Work item>
In the entries below, spot each line with the word "setTimeout" and copy it.

[Source texts of formatted documents]
= = = =
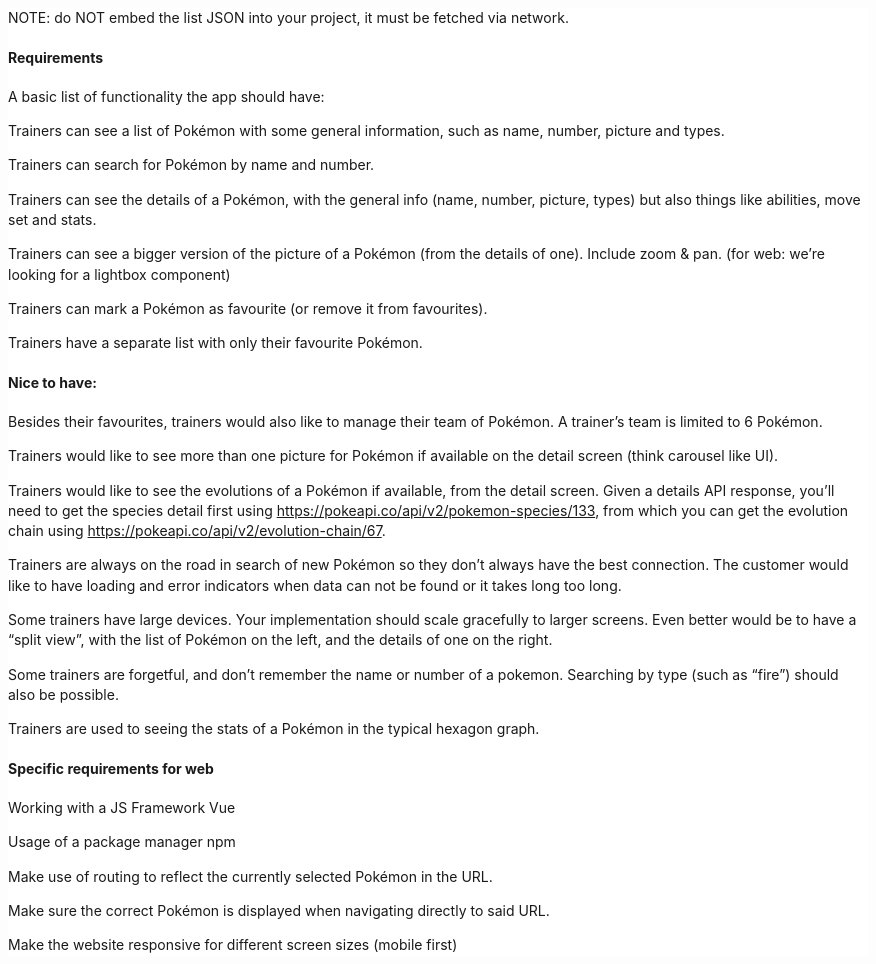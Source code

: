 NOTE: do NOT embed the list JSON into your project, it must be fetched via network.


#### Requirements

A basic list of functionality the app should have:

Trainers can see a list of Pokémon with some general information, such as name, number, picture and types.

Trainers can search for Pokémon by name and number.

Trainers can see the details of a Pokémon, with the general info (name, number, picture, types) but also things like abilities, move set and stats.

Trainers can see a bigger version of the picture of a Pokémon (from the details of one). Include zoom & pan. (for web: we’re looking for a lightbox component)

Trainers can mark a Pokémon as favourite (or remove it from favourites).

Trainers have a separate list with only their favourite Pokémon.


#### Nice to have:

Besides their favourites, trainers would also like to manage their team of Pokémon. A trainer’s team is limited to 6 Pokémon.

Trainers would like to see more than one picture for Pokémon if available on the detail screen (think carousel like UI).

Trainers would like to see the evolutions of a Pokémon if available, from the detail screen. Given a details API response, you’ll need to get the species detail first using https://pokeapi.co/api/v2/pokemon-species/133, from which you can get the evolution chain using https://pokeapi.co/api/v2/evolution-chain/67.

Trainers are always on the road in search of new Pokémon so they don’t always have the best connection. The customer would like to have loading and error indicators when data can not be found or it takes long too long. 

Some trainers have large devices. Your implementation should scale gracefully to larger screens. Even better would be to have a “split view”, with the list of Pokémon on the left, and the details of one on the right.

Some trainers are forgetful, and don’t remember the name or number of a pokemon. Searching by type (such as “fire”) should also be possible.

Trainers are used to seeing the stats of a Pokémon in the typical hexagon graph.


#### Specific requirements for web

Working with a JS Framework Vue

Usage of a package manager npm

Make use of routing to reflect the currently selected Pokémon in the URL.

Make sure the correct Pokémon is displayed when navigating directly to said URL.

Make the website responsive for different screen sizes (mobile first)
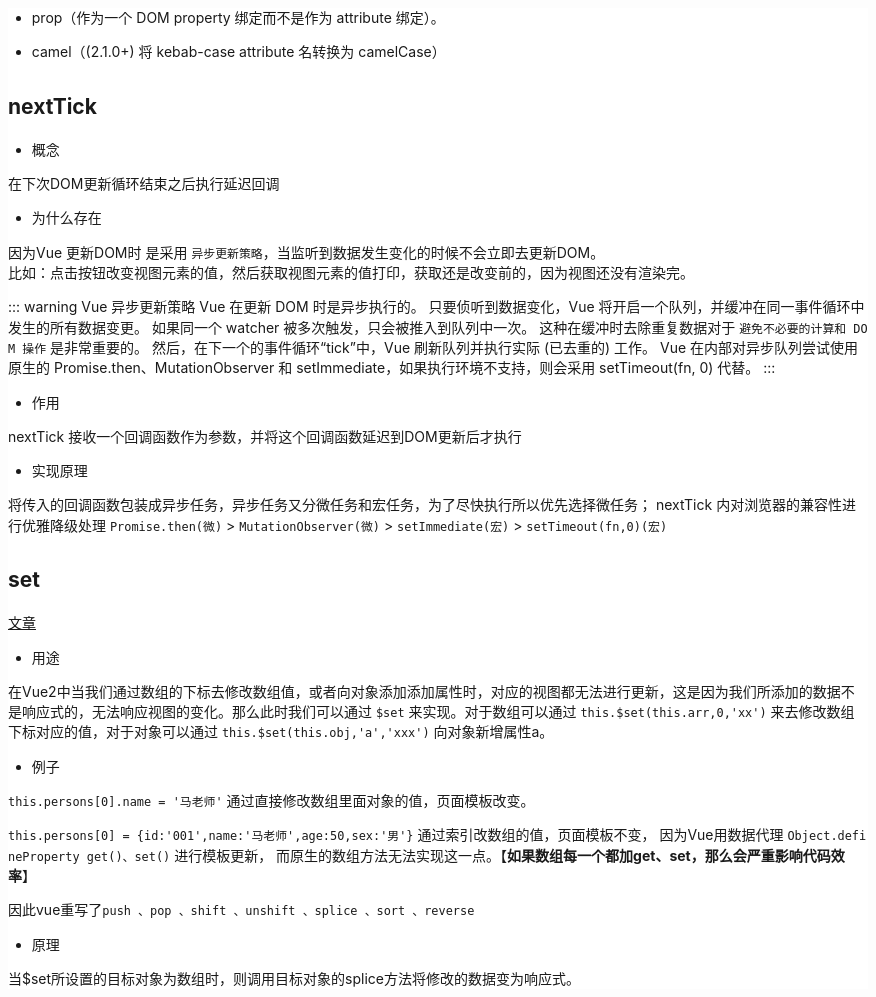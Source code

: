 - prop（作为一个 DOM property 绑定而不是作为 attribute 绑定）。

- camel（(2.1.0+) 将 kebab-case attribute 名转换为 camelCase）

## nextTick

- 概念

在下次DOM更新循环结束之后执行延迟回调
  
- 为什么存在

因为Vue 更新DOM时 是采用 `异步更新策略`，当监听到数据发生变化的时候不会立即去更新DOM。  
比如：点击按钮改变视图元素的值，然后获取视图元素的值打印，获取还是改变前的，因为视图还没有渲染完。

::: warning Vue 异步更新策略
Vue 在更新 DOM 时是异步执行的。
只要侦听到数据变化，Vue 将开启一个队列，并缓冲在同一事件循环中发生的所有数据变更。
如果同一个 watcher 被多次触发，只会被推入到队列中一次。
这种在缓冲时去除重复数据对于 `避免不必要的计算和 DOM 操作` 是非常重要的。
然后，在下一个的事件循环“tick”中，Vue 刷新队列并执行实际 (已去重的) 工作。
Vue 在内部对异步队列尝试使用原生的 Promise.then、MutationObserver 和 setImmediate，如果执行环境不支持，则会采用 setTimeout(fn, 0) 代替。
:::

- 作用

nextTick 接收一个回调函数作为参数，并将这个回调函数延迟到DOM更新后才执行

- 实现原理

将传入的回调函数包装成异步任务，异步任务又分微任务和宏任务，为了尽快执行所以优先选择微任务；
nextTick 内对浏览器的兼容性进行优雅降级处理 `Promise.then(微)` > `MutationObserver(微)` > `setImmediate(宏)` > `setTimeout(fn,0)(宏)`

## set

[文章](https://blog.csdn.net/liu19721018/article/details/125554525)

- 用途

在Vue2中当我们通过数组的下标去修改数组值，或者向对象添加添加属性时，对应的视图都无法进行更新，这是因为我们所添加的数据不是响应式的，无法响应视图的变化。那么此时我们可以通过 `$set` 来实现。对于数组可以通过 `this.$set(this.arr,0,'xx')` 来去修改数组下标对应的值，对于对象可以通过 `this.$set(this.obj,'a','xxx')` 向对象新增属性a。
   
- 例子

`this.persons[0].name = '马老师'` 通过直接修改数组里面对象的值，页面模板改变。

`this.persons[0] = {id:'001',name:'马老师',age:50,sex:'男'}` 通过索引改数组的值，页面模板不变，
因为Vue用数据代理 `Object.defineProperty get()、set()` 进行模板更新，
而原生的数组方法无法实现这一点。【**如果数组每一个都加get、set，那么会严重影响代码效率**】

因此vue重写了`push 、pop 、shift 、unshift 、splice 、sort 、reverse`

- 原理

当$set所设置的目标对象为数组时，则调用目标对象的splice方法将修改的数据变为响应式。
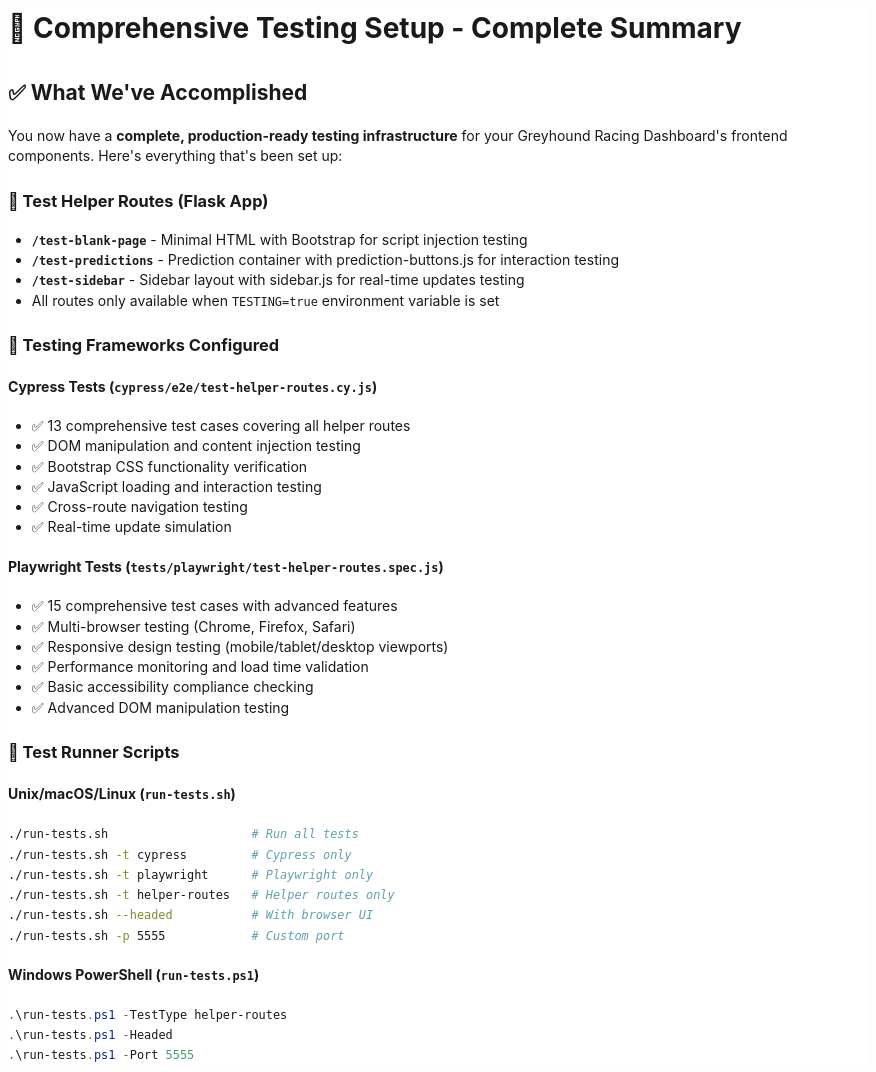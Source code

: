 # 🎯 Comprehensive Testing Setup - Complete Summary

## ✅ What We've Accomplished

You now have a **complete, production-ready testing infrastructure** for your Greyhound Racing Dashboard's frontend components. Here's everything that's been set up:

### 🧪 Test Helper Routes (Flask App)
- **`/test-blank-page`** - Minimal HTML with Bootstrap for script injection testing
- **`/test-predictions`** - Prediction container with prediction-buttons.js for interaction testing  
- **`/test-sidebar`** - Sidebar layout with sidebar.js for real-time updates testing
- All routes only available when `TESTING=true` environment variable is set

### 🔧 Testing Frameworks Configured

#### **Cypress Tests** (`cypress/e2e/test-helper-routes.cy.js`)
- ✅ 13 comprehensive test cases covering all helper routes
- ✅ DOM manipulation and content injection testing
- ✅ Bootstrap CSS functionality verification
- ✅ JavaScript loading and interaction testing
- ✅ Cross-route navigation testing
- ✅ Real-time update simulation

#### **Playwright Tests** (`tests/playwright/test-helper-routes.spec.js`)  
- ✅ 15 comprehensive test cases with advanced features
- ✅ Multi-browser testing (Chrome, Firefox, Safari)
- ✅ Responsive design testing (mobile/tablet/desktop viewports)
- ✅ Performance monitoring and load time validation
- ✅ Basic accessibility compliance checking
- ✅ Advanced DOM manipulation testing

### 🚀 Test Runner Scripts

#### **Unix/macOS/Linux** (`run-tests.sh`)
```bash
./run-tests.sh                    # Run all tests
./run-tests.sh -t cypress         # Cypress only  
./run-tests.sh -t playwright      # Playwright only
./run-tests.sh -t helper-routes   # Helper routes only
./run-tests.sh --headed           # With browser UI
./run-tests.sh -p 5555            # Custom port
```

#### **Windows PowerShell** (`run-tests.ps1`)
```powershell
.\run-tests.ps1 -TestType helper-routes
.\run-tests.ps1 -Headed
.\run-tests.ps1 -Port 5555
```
= = = =
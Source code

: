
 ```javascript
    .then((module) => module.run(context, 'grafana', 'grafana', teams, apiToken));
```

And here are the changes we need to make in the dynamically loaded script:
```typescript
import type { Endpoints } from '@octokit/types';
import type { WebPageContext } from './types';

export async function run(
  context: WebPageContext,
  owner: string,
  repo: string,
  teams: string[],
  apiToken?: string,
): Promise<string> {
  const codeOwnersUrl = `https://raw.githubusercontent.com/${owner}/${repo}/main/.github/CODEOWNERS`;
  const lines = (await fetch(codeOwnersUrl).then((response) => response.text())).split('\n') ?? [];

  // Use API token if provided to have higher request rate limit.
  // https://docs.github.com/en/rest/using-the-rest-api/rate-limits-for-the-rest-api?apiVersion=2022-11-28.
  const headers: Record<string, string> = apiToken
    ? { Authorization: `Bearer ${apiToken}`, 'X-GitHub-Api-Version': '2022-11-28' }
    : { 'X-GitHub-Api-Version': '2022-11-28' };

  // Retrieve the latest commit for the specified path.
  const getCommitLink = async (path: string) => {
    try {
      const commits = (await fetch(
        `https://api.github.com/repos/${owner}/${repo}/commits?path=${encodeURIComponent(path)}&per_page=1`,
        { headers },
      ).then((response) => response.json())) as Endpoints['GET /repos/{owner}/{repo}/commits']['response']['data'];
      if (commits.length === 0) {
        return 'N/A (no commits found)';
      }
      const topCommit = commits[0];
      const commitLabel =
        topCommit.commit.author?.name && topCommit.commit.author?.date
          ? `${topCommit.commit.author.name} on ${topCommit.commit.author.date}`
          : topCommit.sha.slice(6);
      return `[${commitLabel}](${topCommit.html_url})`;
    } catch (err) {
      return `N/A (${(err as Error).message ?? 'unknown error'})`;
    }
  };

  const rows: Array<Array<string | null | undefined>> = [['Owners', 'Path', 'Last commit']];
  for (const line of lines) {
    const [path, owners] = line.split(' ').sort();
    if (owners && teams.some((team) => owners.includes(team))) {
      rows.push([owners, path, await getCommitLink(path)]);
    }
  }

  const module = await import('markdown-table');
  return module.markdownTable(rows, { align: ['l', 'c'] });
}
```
= = = =
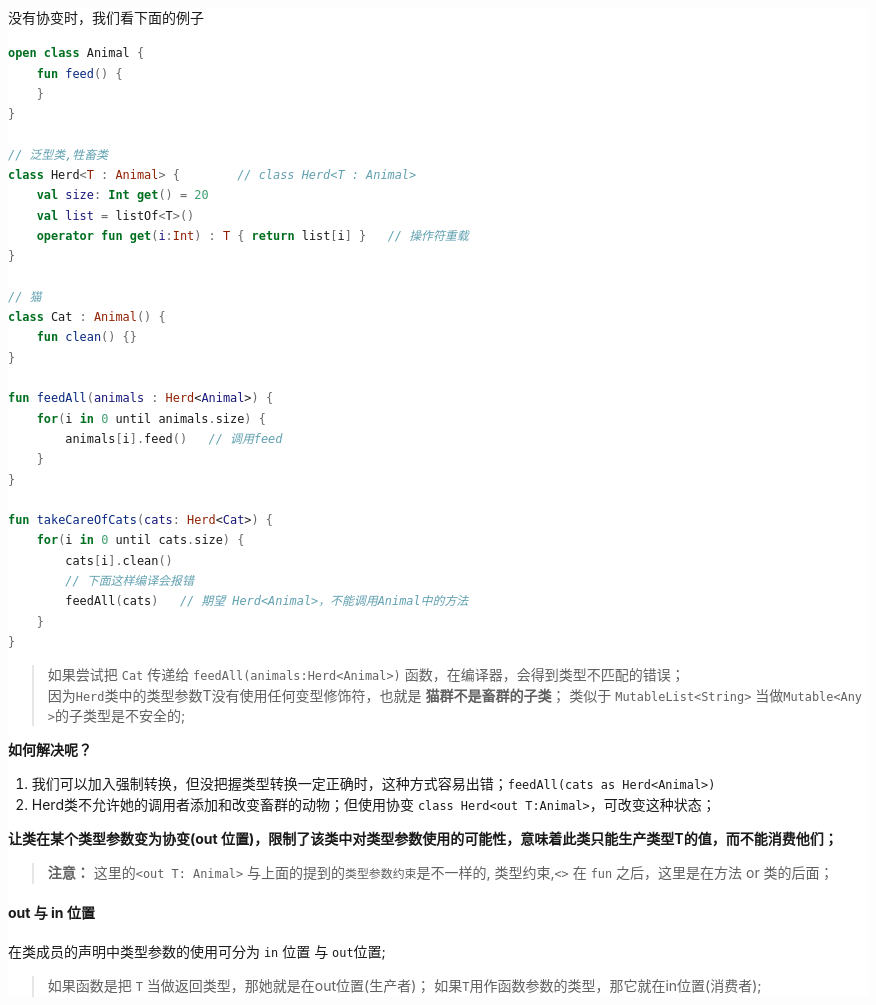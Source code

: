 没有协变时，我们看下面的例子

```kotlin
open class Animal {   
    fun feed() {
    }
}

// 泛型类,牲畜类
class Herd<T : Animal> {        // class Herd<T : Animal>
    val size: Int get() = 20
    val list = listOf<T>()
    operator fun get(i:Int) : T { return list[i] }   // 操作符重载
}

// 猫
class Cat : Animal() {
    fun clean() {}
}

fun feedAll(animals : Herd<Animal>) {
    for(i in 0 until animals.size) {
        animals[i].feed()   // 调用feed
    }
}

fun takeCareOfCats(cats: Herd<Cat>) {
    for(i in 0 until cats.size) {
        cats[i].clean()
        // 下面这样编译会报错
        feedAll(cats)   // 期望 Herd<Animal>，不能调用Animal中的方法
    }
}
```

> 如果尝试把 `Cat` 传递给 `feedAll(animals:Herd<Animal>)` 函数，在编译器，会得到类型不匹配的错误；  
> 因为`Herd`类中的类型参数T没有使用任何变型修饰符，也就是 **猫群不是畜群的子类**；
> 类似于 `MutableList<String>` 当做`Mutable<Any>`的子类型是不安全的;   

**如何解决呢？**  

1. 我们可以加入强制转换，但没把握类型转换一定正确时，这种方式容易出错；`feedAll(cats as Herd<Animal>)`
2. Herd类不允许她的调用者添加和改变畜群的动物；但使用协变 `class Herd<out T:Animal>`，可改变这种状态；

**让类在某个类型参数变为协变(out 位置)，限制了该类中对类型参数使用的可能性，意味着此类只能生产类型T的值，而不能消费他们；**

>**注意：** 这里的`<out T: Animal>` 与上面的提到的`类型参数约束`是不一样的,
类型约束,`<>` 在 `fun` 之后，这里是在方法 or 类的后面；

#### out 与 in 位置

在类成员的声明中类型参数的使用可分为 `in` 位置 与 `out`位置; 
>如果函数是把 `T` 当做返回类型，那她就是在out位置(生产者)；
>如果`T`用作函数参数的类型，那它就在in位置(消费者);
= = = =
Solution to this exercise>
Vue 在内部对异步队列尝试使用原生的 Promise.then、MutationObserver 和 setImmediate，如果执行环境不支持，则会采用 setTimeout(fn, 0) 代替。
nextTick 内对浏览器的兼容性进行优雅降级处理 `Promise.then(微)` > `MutationObserver(微)` > `setImmediate(宏)` > `setTimeout(fn,0)(宏)`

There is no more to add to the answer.